I'm starting to work with Google Vertex and I had this question regarding the scalability of the endpoints.
When I configure an endpoint I must:
1) set hardware for the training machine (n1-standard-2, for example);
2) set a minimum and maximum number of computer nodes.
Number 1 is mandatory and number 2 is optional (if configured, new nodes will only be instantiated with the configuration defined in item 1).
What is unclear to me is when I should invest in a larger hardware configuration (1) and when I should invest in a larger number of nodes (2).
Does anyone have an idea?
Best answer by lmmView original
@Yuri Matelli Calazans Luz! I hope I can share some thoughts to help you here :)
The combination of machine type vs. number of nodes is similar to the analysis you need to do when you are putting an regular application in production - you must experiment what is the minimum hardware required to run your application and also you must consider how the infrastructure must behave when your application usage increases (what we usually call "autoscaling").
Going back to Vertex endpoints - when you publish a model into an endpoint, basically you are using a mechanism that will load your model, instantiate a REST API, receive inference requests via REST API calls, run the inference on the trained model and deliver the inference result via a REST API response.

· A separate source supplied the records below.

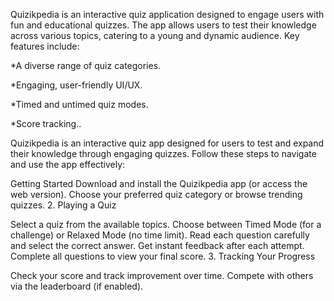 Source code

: Quizikpedia is an interactive quiz application designed to engage users with fun and educational quizzes. The app allows users to test their knowledge across various topics, catering to a young and dynamic audience. Key features include:

*A diverse range of quiz categories.

*Engaging, user-friendly UI/UX.

*Timed and untimed quiz modes.

*Score tracking..

Quizikpedia is an interactive quiz app designed for users to test and expand their knowledge through engaging quizzes. Follow these steps to navigate and use the app effectively:

Getting Started
Download and install the Quizikpedia app (or access the web version). Choose your preferred quiz category or browse trending quizzes. 2. Playing a Quiz

Select a quiz from the available topics. Choose between Timed Mode (for a challenge) or Relaxed Mode (no time limit). Read each question carefully and select the correct answer. Get instant feedback after each attempt. Complete all questions to view your final score. 3. Tracking Your Progress

Check your score and track improvement over time. Compete with others via the leaderboard (if enabled).
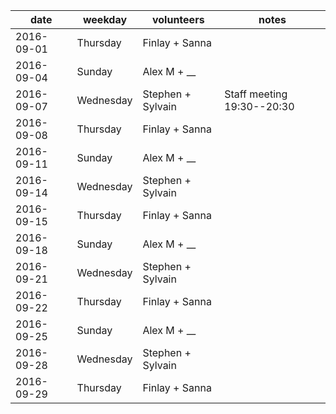 date|weekday|volunteers|notes
---|---|---|---
2016-09-01|Thursday|Finlay + Sanna|
2016-09-04|Sunday|Alex M + __|
2016-09-07|Wednesday|Stephen + Sylvain|Staff meeting 19:30--20:30
2016-09-08|Thursday|Finlay + Sanna|
2016-09-11|Sunday|Alex M + __|
2016-09-14|Wednesday|Stephen + Sylvain|
2016-09-15|Thursday|Finlay + Sanna|
2016-09-18|Sunday|Alex M + __|
2016-09-21|Wednesday|Stephen + Sylvain|
2016-09-22|Thursday|Finlay + Sanna|
2016-09-25|Sunday|Alex M + __|
2016-09-28|Wednesday|Stephen + Sylvain|
2016-09-29|Thursday|Finlay + Sanna|

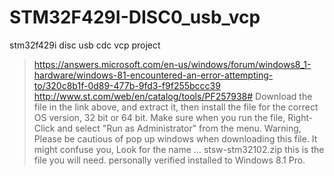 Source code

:# STM32F429I-DISC0_usb_vcp
stm32f429i disc usb cdc vcp project
>https://answers.microsoft.com/en-us/windows/forum/windows8_1-hardware/windows-81-encountered-an-error-attempting-to/320c8b1f-0d89-477b-9fd3-f9f255bccc39
>http://www.st.com/web/en/catalog/tools/PF257938#
Download the file in the link above, and extract it, then install the file for the correct OS version, 32 bit or 64 bit.
Make sure when you run the file, Right-Click and select "Run as Administrator" from the menu.
Warning, Please be cautious of pop up windows when downloading this file. It might confuse you, Look for the name ... stsw-stm32102.zip this is the file you will need.
personally verified installed to Windows 8.1 Pro.
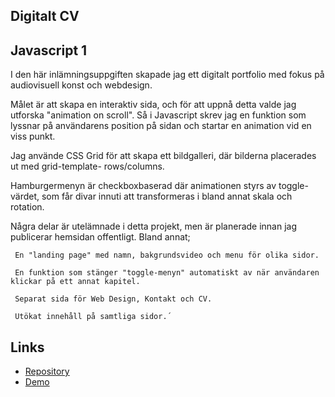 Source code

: 
Digitalt CV
--------------
Javascript 1
--------------

I den här inlämningsuppgiften skapade jag ett digitalt portfolio med fokus på audiovisuell konst och webdesign. 

Målet är att skapa en interaktiv sida, och för att uppnå detta valde jag utforska "animation on scroll". Så i Javascript skrev jag en funktion som lyssnar på användarens position på sidan och startar en animation vid en viss punkt. 

Jag använde CSS Grid för att skapa ett bildgalleri, där bilderna placerades ut med grid-template- rows/columns. 

Hamburgermenyn är checkboxbaserad där animationen styrs av toggle-värdet, som får divar innuti att transformeras i bland annat skala och rotation.

Några delar är utelämnade i detta projekt, men är planerade innan jag publicerar hemsidan offentligt. 
Bland annat;

     En "landing page" med namn, bakgrundsvideo och menu för olika sidor.

     En funktion som stänger "toggle-menyn" automatiskt av när användaren klickar på ett annat kapitel. 

     Separat sida för Web Design, Kontakt och CV. 

     Utökat innehåll på samtliga sidor.´


## Links

* [Repository](https://github.com/solkatt/digitaltCV.git) 
* [Demo](https://github.com/solkatt/digitaltCV.git)  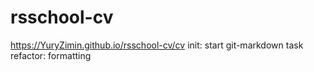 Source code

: # rsschool-cv
https://YuryZimin.github.io/rsschool-cv/cv
init: start git-markdown task
refactor: formatting
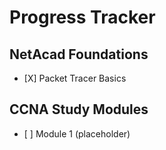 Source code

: # Progress Tracker

## NetAcad Foundations

* \[X] Packet Tracer Basics



## CCNA Study Modules

* \[ ] Module 1 (placeholder)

So first you need to consider your model size and complexity - what is the minimum hardware requirements to give to my users the best response time for inferences? This analysis will guide you to decide the minimum resources to run your model (and pick one initial machine configuration).

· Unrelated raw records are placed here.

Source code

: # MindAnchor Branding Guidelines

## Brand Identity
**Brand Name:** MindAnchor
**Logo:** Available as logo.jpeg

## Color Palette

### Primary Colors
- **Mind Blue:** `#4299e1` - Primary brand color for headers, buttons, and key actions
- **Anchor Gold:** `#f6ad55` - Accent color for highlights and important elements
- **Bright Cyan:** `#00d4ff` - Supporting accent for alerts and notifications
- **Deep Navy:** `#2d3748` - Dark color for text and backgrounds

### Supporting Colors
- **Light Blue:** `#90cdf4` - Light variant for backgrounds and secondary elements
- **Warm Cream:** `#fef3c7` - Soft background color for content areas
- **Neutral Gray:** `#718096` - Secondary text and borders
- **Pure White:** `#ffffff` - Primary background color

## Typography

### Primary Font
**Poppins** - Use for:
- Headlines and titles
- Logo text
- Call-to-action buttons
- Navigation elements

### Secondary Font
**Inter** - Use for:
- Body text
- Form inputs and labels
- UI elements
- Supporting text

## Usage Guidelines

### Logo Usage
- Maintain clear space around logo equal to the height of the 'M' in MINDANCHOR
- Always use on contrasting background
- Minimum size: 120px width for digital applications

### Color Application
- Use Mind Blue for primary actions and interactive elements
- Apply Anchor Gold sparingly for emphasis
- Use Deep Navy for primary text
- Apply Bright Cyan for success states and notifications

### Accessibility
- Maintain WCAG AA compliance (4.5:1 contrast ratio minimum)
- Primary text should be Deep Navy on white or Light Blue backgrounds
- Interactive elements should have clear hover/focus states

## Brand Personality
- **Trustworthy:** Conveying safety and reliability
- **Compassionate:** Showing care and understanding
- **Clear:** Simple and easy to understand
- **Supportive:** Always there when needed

Secondly you must analyze your model usage behavior - Do you know how it is used? Can you predict (pun not intended) which times (times of a day, days of a week, weeks in a month) it will be more used or the scenario is more chaotic? Having that in mind you will need to think on the model availability vs. your cost plan:
The ideal scenario is to keep the better machines (by the configuration perspective) used as much as possible (in % of resources used - avoiding idle machines) in the most part of t ime. If you can't predict that, then the minimum and maximum number of nodes may help you: You define the minimum number of servers running the endpoint that must be on (let's say, one server) and then the maximum number of nodes will be spin up as needed (first server is at this maximum capacity, then spin up a second; then a third later and so on). And when the traffic decreases, the extra machines will be spin off one by one until it gets to the minimum number of nodes again.
A good extra side of it is - You can keep analyzing your environment usage and keep tweaking those nobs, to find the best configuration to your production.